**EXERCISE OBJECTIVE:** Gather the lines below that include the string "subsection", copying each in full.

=== Section Start ===

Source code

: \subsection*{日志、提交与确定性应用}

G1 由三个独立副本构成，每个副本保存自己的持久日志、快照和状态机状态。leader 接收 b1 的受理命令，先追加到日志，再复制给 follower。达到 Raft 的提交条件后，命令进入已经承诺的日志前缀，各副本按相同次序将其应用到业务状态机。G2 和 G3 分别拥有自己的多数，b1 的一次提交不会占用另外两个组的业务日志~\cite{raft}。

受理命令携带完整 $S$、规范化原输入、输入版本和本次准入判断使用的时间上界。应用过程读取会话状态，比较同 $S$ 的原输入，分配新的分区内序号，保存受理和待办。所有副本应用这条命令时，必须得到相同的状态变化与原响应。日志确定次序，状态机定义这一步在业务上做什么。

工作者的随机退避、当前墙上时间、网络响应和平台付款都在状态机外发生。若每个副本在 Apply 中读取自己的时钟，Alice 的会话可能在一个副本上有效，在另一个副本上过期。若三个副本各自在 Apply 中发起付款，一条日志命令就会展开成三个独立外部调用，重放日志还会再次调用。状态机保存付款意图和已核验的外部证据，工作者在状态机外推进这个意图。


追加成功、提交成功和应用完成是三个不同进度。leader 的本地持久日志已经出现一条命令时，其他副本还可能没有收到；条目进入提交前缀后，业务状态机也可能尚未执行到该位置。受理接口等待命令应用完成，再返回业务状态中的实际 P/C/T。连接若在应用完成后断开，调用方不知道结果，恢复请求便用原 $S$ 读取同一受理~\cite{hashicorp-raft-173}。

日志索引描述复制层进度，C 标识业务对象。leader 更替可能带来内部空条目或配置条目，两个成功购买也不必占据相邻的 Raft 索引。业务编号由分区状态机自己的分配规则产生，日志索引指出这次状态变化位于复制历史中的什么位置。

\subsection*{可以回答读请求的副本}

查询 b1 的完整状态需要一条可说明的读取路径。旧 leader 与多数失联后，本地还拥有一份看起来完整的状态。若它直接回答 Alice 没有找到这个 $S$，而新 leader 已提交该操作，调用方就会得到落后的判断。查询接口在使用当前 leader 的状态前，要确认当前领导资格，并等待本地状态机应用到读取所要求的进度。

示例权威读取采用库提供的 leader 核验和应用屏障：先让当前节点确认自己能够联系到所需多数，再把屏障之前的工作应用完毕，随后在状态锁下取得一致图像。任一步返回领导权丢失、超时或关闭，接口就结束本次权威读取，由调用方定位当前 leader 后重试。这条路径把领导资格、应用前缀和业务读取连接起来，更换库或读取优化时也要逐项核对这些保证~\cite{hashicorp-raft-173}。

=== Section End ===

**EXERCISE OUTPUT:**
: \subsection*{日志、提交与确定性应用}
\subsection*{可以回答读请求的副本}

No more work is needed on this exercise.